• _The problem_
Every line of the listing that contains the word "vspace" is to be copied out.

• _Excerpted records_
--- START ---
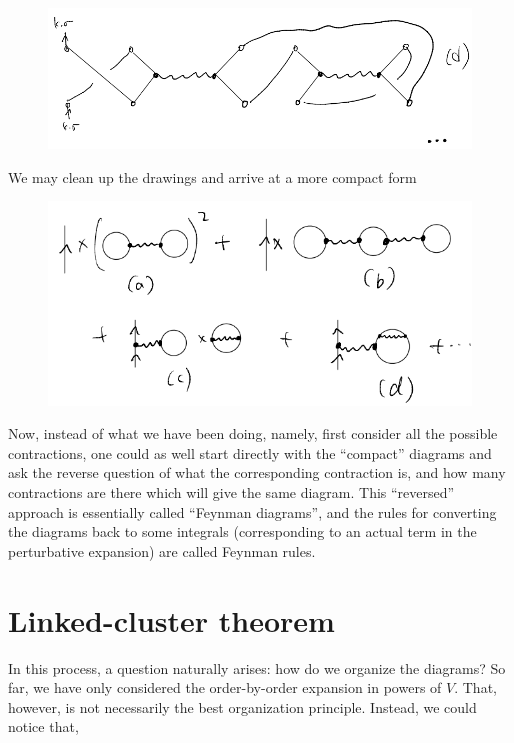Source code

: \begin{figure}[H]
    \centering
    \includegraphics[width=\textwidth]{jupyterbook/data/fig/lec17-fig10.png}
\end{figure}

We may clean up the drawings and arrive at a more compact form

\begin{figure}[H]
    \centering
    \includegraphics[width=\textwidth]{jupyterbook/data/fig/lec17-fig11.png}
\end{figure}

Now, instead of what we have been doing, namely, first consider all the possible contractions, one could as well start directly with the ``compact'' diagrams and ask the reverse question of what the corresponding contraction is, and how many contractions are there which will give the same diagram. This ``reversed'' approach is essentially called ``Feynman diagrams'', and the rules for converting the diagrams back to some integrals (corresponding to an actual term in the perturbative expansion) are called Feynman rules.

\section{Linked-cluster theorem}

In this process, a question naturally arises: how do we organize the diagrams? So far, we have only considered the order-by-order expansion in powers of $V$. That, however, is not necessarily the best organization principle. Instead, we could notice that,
--- END ---
--- START ---
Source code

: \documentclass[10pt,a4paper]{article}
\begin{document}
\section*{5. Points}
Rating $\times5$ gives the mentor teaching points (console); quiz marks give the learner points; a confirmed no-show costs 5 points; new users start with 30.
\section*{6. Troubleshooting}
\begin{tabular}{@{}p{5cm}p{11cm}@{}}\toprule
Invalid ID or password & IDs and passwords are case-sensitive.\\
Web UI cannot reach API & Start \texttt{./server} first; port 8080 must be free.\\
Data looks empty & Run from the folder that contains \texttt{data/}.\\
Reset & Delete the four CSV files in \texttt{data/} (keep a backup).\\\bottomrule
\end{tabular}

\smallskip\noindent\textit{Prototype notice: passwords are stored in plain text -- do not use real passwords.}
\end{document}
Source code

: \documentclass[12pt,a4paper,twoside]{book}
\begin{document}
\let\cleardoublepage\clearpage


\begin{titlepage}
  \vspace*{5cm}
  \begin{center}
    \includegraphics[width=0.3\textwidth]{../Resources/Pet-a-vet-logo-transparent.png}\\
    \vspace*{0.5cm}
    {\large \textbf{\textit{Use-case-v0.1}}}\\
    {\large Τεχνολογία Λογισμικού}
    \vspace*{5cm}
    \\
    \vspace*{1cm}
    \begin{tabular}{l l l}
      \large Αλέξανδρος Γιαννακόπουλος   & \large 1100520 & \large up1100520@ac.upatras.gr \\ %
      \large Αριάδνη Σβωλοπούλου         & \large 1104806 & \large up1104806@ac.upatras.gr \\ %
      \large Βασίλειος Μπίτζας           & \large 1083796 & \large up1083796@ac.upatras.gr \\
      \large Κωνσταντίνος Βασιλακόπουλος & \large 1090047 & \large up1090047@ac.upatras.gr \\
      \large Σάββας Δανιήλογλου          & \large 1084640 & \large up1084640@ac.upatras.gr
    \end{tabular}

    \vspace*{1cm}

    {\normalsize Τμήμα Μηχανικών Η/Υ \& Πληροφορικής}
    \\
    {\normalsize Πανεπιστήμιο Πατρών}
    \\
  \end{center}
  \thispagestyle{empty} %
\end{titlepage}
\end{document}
--- END ---
• _Written solution_
  \vspace*{5cm}
    \vspace*{0.5cm}
    \vspace*{5cm}
    \vspace*{1cm}
    \vspace*{1cm}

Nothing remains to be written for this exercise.